Today's Staffchat, in addition to being super late, is an unusual one: Ethan and Ian (for the most part) were the only staff members available. But, we know you need fresh, piping hot Earhole #content, so we're presenting the first of what we're terming a #SOLOBROLO.
We talked about what are, in our minds, the most overlooked awful rap lyrics in history. We also went on a bunch of tangents.
importer [9:00 PM]
squints [9:00 PM] sup homie
importer [9:01 PM] nada man, writing an article per ugge
importer [9:01 PM] question: how you you write "usual" in shorthand? im gonna go with ugge
squints [9:01 PM] i've been wondering that for years. same thing with "casual"

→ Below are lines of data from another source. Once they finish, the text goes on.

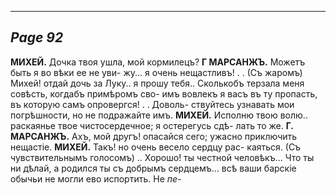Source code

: 

---
*Page 92*
---

**МИХЕЙ.**
Дочка твоя ушла, мой кормилецъ?
**Г МАРСАНЖЪ.**
Можетъ быть я во вѣки ее не уви- жу... я очень нещастливъ! . . (Съ жаромъ) Михей! отдай дочь за Луку.. я прошу тебя.. Сколькобъ терзала меня совѣсть, когдабъ примѣромъ сво- имъ вовлекъ я васъ въ ту пропасть, въ которую самъ опровергся! . . Доволь- ствуйтесь узнавать мои погрѣшности, но не подражайте имъ.
**МИХЕЙ.**
Исполню твою волю.. раскаянье твое чистосердечное; я остерегусь сдѣ- лать то же.
**Г. МАРСАНЖЪ.**
Ахъ, мой другъ! опасайся сего; ужасно приключить нещастіе.
**МИХЕЙ.**
Такъ! но очень весело сердцу рас- каяться. (Съ чувствительнымъ голосомъ) .. Хорошо! ты честной человѣкъ... Что ты ни дѣлай, а родился ты съ добрымъ сердцемъ... всѣ ваши барскіе обычьи не могли ево испортить. Не
*пе-*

squints [9:02 PM] smh at english for not having soft j's
importer [9:02 PM] is it like "bougie" for "bourgiouis"?
squints [9:02 PM] precisely
importer [9:03 PM] casge and ugge sound great then
squints [9:05 PM] caʒ and uʒ if we're using phonetic characters
squints [9:08 PM] so anyway, for you readers, this is a special staffchat
squints [9:08 PM] not only are we doing it WAY late, but ian and i are the only staff available
squints [9:08 PM] so welcome to the first edition of SOLO BROLO
importer [9:08 PM] #SOLOBROLO
importer [9:09 PM] The hashtag that will storm the nation
squints [9:09 PM] indeed
squints [9:09 PM] so one of the things we talked about on last week's #LITERALSTAFFCHAT was the idea of at any time in rap, there's a "best rapper"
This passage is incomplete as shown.